Hybrid cars do not pay off if you do the long term math even the small ones. I am not getting rid of my normal cars but I will now conserve and have a vehicle that will give me up to about 84 MPG.
I have jumped in got on the ELIO band wagon I have put the cash down and in line for one. Check it out spread the word.
An American 2 person ride that makes sense.

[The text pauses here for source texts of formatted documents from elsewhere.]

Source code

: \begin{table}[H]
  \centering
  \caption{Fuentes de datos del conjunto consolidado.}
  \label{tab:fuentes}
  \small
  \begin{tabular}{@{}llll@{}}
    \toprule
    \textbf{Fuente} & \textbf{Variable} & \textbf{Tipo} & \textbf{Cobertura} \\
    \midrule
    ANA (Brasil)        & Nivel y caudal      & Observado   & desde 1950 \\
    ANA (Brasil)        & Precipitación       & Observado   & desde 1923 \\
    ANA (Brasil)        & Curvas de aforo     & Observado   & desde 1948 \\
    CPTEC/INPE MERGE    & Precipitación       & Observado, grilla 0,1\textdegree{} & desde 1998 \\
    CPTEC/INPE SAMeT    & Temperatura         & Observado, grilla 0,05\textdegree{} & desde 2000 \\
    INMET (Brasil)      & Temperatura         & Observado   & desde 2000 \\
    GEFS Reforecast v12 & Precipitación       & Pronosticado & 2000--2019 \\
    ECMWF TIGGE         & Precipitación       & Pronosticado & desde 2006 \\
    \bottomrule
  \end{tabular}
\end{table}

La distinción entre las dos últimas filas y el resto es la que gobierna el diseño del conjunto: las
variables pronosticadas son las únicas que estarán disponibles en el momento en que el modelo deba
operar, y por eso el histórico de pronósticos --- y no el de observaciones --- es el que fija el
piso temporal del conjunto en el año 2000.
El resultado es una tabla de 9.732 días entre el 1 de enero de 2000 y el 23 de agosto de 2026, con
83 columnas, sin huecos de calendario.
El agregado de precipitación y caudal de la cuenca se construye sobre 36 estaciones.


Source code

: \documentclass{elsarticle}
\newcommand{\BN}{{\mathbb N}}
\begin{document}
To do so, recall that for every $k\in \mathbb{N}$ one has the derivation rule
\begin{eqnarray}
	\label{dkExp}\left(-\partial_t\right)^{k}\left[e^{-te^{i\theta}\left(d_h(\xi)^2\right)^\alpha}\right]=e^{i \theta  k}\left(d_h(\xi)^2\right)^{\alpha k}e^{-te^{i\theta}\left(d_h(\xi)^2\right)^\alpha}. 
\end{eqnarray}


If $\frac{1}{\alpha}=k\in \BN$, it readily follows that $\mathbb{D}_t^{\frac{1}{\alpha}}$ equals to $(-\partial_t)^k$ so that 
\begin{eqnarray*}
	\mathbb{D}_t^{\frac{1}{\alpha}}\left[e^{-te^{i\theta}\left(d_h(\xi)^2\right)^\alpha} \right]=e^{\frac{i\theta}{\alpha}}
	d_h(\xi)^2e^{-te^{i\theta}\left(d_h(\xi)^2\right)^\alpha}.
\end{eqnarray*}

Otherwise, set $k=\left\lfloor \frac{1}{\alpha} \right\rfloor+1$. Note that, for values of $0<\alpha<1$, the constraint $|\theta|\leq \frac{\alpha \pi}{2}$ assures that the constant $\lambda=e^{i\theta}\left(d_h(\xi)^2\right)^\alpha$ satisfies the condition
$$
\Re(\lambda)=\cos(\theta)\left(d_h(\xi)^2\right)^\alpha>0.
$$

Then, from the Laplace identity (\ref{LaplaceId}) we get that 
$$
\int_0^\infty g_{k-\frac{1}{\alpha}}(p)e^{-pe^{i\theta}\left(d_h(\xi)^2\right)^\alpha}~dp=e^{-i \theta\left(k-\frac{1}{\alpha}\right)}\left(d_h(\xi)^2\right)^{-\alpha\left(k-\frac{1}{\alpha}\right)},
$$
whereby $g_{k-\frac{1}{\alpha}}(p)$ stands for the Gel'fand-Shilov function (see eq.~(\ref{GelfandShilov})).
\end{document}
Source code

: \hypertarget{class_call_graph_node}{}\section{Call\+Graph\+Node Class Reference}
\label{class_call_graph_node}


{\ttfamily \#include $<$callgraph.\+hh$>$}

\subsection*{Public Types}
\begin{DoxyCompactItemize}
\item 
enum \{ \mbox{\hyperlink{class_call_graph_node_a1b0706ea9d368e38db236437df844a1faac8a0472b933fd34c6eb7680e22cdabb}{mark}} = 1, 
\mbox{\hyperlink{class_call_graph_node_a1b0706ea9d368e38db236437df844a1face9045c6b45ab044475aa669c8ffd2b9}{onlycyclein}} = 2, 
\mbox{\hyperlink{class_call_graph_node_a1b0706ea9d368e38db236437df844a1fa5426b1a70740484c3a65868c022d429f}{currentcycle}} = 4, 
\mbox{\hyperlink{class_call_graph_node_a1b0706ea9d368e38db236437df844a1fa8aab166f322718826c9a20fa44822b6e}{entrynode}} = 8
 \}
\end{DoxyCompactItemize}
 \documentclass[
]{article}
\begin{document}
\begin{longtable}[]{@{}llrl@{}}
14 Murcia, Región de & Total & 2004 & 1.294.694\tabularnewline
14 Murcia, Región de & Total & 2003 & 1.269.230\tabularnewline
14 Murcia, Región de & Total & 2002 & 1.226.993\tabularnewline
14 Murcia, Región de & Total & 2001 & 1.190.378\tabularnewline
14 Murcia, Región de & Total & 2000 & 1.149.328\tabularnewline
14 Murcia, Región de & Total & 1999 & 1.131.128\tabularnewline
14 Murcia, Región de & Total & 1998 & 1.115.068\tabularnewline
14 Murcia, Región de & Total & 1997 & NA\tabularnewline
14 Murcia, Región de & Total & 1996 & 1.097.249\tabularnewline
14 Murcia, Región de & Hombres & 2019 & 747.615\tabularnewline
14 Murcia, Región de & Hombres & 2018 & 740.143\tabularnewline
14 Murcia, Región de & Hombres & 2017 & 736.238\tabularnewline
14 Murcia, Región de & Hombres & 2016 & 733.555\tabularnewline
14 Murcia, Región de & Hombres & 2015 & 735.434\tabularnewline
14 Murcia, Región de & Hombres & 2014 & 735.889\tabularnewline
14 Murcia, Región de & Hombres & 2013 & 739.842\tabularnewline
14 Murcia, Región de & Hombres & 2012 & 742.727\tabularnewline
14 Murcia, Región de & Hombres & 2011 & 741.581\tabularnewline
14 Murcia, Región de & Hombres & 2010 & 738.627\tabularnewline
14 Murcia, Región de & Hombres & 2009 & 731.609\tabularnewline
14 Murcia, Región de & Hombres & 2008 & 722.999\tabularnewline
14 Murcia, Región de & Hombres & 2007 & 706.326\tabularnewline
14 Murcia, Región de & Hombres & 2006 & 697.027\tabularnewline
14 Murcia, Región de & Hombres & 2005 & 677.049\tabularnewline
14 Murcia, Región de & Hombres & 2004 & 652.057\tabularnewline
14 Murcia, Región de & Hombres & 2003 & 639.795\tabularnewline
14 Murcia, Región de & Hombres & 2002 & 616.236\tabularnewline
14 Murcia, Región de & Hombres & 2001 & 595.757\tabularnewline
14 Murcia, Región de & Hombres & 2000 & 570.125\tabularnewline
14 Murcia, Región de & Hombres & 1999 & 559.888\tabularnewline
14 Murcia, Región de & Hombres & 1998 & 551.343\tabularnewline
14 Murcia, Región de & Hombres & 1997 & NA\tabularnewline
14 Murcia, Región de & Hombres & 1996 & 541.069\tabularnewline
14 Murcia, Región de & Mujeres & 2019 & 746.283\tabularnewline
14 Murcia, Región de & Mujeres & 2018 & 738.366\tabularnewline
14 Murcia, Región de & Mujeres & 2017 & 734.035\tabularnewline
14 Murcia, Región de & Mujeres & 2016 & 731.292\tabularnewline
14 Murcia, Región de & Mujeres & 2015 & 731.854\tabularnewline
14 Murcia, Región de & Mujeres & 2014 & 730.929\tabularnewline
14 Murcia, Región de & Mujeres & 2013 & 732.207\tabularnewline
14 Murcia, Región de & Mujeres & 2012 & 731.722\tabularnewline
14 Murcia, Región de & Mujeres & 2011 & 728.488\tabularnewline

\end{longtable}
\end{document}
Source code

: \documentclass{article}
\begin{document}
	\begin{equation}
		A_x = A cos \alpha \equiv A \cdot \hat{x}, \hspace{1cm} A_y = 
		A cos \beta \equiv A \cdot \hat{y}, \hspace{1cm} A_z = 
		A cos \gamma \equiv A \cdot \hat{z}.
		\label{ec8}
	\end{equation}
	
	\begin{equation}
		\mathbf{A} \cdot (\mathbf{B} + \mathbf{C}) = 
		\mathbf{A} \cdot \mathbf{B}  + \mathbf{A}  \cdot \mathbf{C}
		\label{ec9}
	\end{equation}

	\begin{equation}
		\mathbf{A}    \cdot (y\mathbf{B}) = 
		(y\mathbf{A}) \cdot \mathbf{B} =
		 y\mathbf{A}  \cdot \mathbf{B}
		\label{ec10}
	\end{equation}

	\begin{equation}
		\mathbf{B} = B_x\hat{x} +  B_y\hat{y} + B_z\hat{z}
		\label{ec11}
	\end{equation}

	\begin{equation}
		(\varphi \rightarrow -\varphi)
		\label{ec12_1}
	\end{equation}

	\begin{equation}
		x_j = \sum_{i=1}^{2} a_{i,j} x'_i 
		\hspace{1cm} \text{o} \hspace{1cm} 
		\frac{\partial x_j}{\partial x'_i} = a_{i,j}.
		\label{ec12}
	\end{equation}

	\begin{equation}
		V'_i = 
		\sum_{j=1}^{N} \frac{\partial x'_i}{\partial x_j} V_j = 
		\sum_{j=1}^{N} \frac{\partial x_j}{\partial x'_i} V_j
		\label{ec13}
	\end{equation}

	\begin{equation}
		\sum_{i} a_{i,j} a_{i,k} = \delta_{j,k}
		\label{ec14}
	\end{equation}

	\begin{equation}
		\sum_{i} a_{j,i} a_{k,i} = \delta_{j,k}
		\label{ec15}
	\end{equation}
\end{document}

Elio Motors: Ultra High Mileage Vehicle


----------



## Ripon (Dec 22, 2012)

I've been following the Elio for some time. As it goes I'm not sure it's for me, but I like the concept. To be honest I'm considering the Fiat 500 e which is only available in CA where I still have an address and think I can qualify. Electric cars are of interest to me as many employers are silly enough to "let" their employees plug in. It's like getting free Gas. A month or so ago I enjoyed lecturing my cadets on retirement saving and not just counting on their defined benefits for the job. There was some push back by a 20 year old who'd be 21 on graduation day. So I had him look up gasoline 50 years ago, $.24 a gallon vs $3.69 right now. Do the math forward 50 years. Try $55 a gallon. Makes saving for retirement a little more important don't you think?



Smitty901 said:


> Big part of prepping is all 3 and more making the best use of what we have. Gas will be harder and harder to afford SHTF or not.
> Pre-SHTF it will likely be more expensive. My stomach turn every time I hear go green stuff, most of those folks are just liberal hacks IMO.
> Hybrid cars do not pay off if you do the long term math even the small ones. I am not getting rid of my normal cars but I will now conserve and have a vehicle that will give me up to about 84 MPG.
> I have jumped in got on the ELIO band wagon I have put the cash down and in line for one. Check it out spread the word.
> ...


----------



## Slippy (Nov 14, 2013)

If they made one with a truck style bed, I would look into it for running errands around town and working on my place. Very interesting concept. Thanks for the info.


----------



## Ripon (Dec 22, 2012)

That would be cool. The only electric thing close was a Toyota Rav with a tesla motor but they already killed it and it was $50k



Slippy said:


> If they made one with a truck style bed, I would look into it for running errands around town and working on my place. Very interesting concept. Thanks for the info.


----------



## Camel923 (Aug 13, 2014)

Nice concept. Poor life,large size and instability of the battery and the need for a 24 hour recharge after 90 miles has convinced me that electric cars are not a viable option for me at this time. Hybrids do under perform economically and bring many of the problems electric cars do. High mileage with gas/ diesel works best for my needs. I would love to hear how this works for you Smitty over the next year or so. Nothing like field testing to see how things preform. Hope you new vehicle is everything you hoped it would be and more.


----------



## PalmettoTree (Jun 8, 2013)

It seems to me once the civil rights generation is gone some of this crap will stop or not. Then we will have proof of what we already know. I know it will not stop.


----------



## Jeep (Aug 5, 2014)

I'm only going to stress this one time, its for you to do. My wife got on the coupon bandwagon and did some things through Facebook. We don't do savings like the show does, but paying 80 dollars for 170.00 is a nice day. We do this every week and we spend our free money sometimes on deals. We already need another shelving unit after 5 weeks of deal shopping. It adds up. We don't go for 1k in groceries for 40 bucks like on the show. But we get 2-3 times the amount of other things we will need and pay the diff.


----------



## Seneca (Nov 16, 2012)

What is the base price? What s the life of the vehicle or how long does it last? in years , what are the estimated maintenance costs over the life of the vehicle? If it turns out the Elio can save you money over a conventional economy vehicle. Then I'd say yes. Often vehicles are marketed on one strength, say fuel economy or horsepower luxury, while other aspects of the vehicle may cost you more than you'd like to spend or be in the shop more than you'd like. 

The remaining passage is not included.